If thing theory sounds like an oxymoron, then, it may not be because things reside in some balmy elsewhere beyond theory but because they lie both at hand and somewhere outside the theoretical field, beyond a certain limit, as a recognizable yet illegible remainder or as the entifiable that is unspecifiable. Things lie beyond the grid of intelligibility the way mere things lie outside the grid of museal exhibition, outside the order of objects. If this is why things appear in the name of relief from ideas (what's encountered as opposed to what's thought), it is also why the Thing becomes the most compelling name for that enigma that can only be encircled and which the object (by its presence) necessarily negates.

Things pose a great deal not just for popular culture like Bob Dylan songs (quick aside): from "Highway 61 Revisited" - "I never engaged in this kind of thing before
But yes I think it can be very easily done" and
"I got forty red white and blue shoe strings
And a thousand telephones that don't ring
Do you know where I can get rid of these things."

Things also comprise the Web in a Benjamin Arcades sort of way - a gallery of material objects linked to in complex assemblages, a network of fragmented moments, concepts, images, and "things." The topic sentence, too, is based on a thing - a reference to something specific thus marking the project we identify as literacy - but it's something else. It's a forced thing. A thing that isn't there and then considered, but artificially constructed out of an assignment's imagination, and not the writer's.

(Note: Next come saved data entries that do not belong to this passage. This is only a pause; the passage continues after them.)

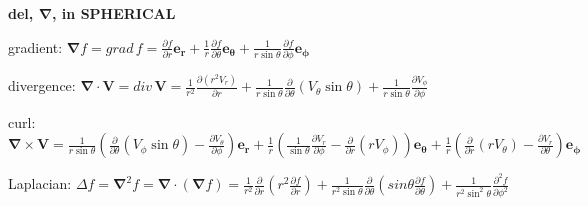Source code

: \documentclass[letterpaper,landscape,10pt]{article}
\newenvironment{mydescription}
{\begin{description}
	\setlength{\itemsep}{0pt}
	\setlength{\parskip}{0pt}
	\setlength{\parsep}{-1pt}}
{\end{description}}
\begin{document}
{\begin{multicols}{4}
		\begin{center}\textbf{del, $\bm{\nabla}$, in SPHERICAL}\end{center}
		\begin{mydescription}
			\item[gradient:]
				$\bm{\nabla}f = grad\,f =
				\frac{\partial f}{\partial r}\bm{e_r} +
				\frac{1}{r}\frac{\partial f}{\partial \theta}\bm{e_\theta} +
				\frac{1}{r\sin\theta}\frac{\partial f}{\partial\phi}\bm{e_\phi}
				$
			\item[divergence:]
				$\bm{\nabla}\cdot\bm{V} = div\, \bm{V} =
				\frac{1}{r^2}\frac{\partial(r^2V_r)}{\partial r} +
				\frac{1}{r\sin\theta}\frac{\partial}{\partial\theta}\left({
				V_\theta\sin\theta}\right) +
				\frac{1}{r\sin\theta}\frac{\partial V_\phi}{\partial\phi}
				$
			\item[curl:]
				$\bm{\nabla}\times \bm{V} =
				\frac{1}{r\sin\theta}\left({ \frac{\partial}{\partial\theta}(V_\phi\sin\theta)-\frac{\partial V_\theta}{\partial\phi} }\right)\bm{e_r} +
				\frac{1}{r}\left({\frac{1}{\sin\theta}\frac{\partial V_r}{\partial\phi} - \frac{\partial}{\partial r}(r V_\phi) }\right) \bm{e_\theta} +
				\frac{1}{r}\left({\frac{\partial}{\partial r}(r V_\theta) -
				\frac{\partial V_r}{\partial\theta} }\right) \bm{e_\phi}
				$
			\item[Laplacian:]
				$\Delta f = \bm{\nabla}^2f =
				\bm{\nabla} \cdot (\bm{\nabla}f) =
				\frac{1}{r^2}\frac{\partial}{\partial r}\left( 
				r^2\frac{\partial f}{\partial r}\right) +
				\frac{1}{r^2\sin\theta}\frac{\partial}{\partial\theta}\left(
				sin\theta\frac{\partial f}{\partial\theta}\right) +
				\frac{1}{r^2\sin^2\theta}\frac{\partial^2f}{\partial\phi^2}
				$
		\end{mydescription}
		


\end{multicols}}
\end{document}

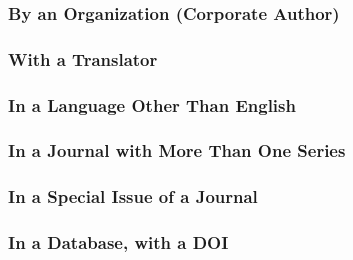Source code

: \documentclass{ltxdockit}
\begin{document}
\subsubsection{By an Organization (Corporate Author)} %
\label{sub:by_an_organization_corporate_author}
\begin{refsection}
	\printbibliography[heading=none]
\end{refsection}
\subsubsection{With a Translator} %
\label{sub:with_a_translator}
\begin{refsection}
	\printbibliography[heading=none]
\end{refsection}
\subsubsection{In a Language Other Than English} %
\label{sub:in_a_language_other_than_english}
\begin{refsection}
	\printbibliography[heading=none]
\end{refsection}
\subsubsection{In a Journal with More Than One Series} %
\label{sub:in_a_journal_with_more_than_one_series}
\begin{refsection}
	\printbibliography[heading=none]
\end{refsection}
\subsubsection{In a Special Issue of a Journal} %
\label{sub:in_a_special_issue_of_a_journal}
\begin{refsection}
	\printbibliography[heading=none]
\end{refsection}
\subsubsection{In a Database, with a DOI} %
\label{sub:in_a_database_with_a_doi}
\begin{refsection}
	\printbibliography[heading=none]
\end{refsection}
\end{document}
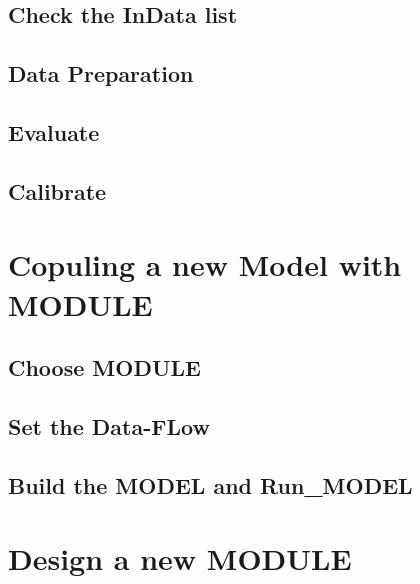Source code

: \documentclass[
]{book}
\begin{document}
\hypertarget{check-the-indata-list}{%
\subsection{Check the InData list}\label{check-the-indata-list}}

\hypertarget{data-preparation}{%
\subsection{Data Preparation}\label{data-preparation}}

\hypertarget{evaluate}{%
\subsection{Evaluate}\label{evaluate}}

\hypertarget{calibrate}{%
\subsection{Calibrate}\label{calibrate}}

\hypertarget{copuling-a-new-model-with-module}{%
\section{Copuling a new Model with MODULE}\label{copuling-a-new-model-with-module}}

\hypertarget{choose-module}{%
\subsection{Choose MODULE}\label{choose-module}}

\hypertarget{set-the-data-flow}{%
\subsection{Set the Data-FLow}\label{set-the-data-flow}}

\hypertarget{build-the-model-and-run_model}{%
\subsection{Build the MODEL and Run\_MODEL}\label{build-the-model-and-run_model}}

\hypertarget{design-a-new-module}{%
\section{Design a new MODULE}\label{design-a-new-module}}
\end{document}
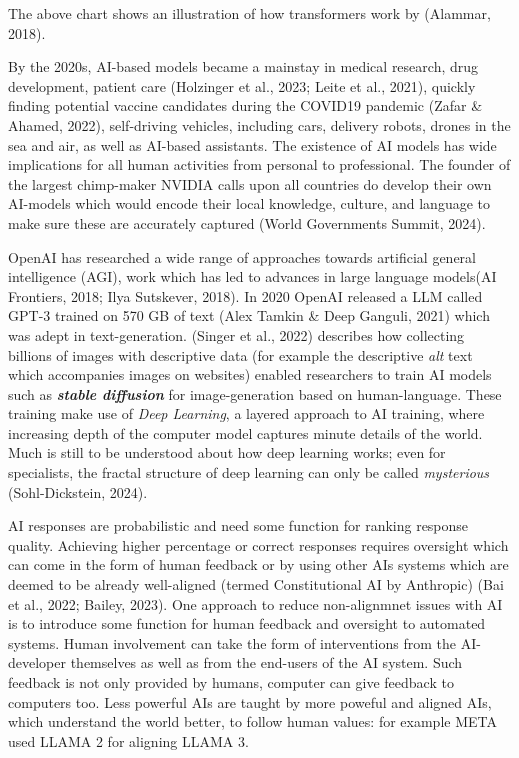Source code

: \documentclass[
  letterpaper,
  DIV=11,
  numbers=noendperiod]{scrartcl}
\begin{document}
The above chart shows an illustration of how transformers work by
(Alammar, 2018).

By the 2020s, AI-based models became a mainstay in medical research,
drug development, patient care (Holzinger et al., 2023; Leite et al.,
2021), quickly finding potential vaccine candidates during the COVID19
pandemic (Zafar \& Ahamed, 2022), self-driving vehicles, including cars,
delivery robots, drones in the sea and air, as well as AI-based
assistants. The existence of AI models has wide implications for all
human activities from personal to professional. The founder of the
largest chimp-maker NVIDIA calls upon all countries do develop their own
AI-models which would encode their local knowledge, culture, and
language to make sure these are accurately captured (World Governments
Summit, 2024).

OpenAI has researched a wide range of approaches towards artificial
general intelligence (AGI), work which has led to advances in large
language models(AI Frontiers, 2018; Ilya Sutskever, 2018). In 2020
OpenAI released a LLM called GPT-3 trained on 570 GB of text (Alex
Tamkin \& Deep Ganguli, 2021) which was adept in text-generation.
(Singer et al., 2022) describes how collecting billions of images with
descriptive data (for example the descriptive \emph{alt} text which
accompanies images on websites) enabled researchers to train AI models
such as \textbf{\emph{stable diffusion}} for image-generation based on
human-language. These training make use of \emph{Deep Learning}, a
layered approach to AI training, where increasing depth of the computer
model captures minute details of the world. Much is still to be
understood about how deep learning works; even for specialists, the
fractal structure of deep learning can only be called \emph{mysterious}
(Sohl-Dickstein, 2024).

AI responses are probabilistic and need some function for ranking
response quality. Achieving higher percentage or correct responses
requires oversight which can come in the form of human feedback or by
using other AIs systems which are deemed to be already well-aligned
(termed Constitutional AI by Anthropic) (Bai et al., 2022; Bailey,
2023). One approach to reduce non-alignmnet issues with AI is to
introduce some function for human feedback and oversight to automated
systems. Human involvement can take the form of interventions from the
AI-developer themselves as well as from the end-users of the AI system.
Such feedback is not only provided by humans, computer can give feedback
to computers too. Less powerful AIs are taught by more poweful and
aligned AIs, which understand the world better, to follow human values:
for example META used LLAMA 2 for aligning LLAMA 3.
\end{document}
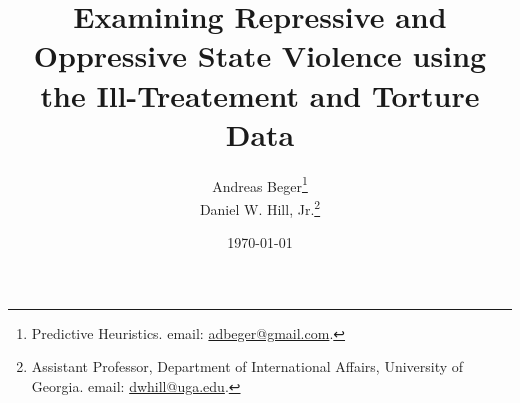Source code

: \documentclass[11pt]{article}
\begin{document}
\date{\today}
\title{Examining Repressive and Oppressive State Violence using the Ill-Treatement and Torture Data}
\author{Andreas Beger\thanks{Predictive Heuristics. email: \href{mailto:adbeger@gmail.com}{adbeger@gmail.com}.} \\
Daniel W. Hill, Jr.\thanks{Assistant Professor, Department of International Affairs, University of Georgia. email: \href{mailto:dwhill@uga.edu}{dwhill@uga.edu}.}}

\maketitle 

\begin{abstract}

\end{abstract}

\clearpage
\setcounter{page}{1}

\doublespace
\end{document}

But the digital thing – what I like to call the “whatever” – is based on elusiveness, like Barthes’ punctum, or Dylan’s “Ballad of a Thin Man”:


Now you see this one-eyed midget
Shouting the word "NOW"
And you say, "For what reason?"
And he says, "How?"
And you say, "What does this mean?"
And he screams back, "You're a cow
Give me some milk
Or else go home"

To teach thing theory, as I understand it, is to construct what Brown calls “methodological fetishism” – an understanding of the relationship between objects and subjects, between rhetoric and the thing (like in The Fantastic Four - what drives Ben Grimm; which is the real Ben Grimm?). This kind of rhetoric feels very suitable to the Web where fetishized relationships are the norm.

Replies: 1 Comment

You'll never go wrong with an Edbauer citation.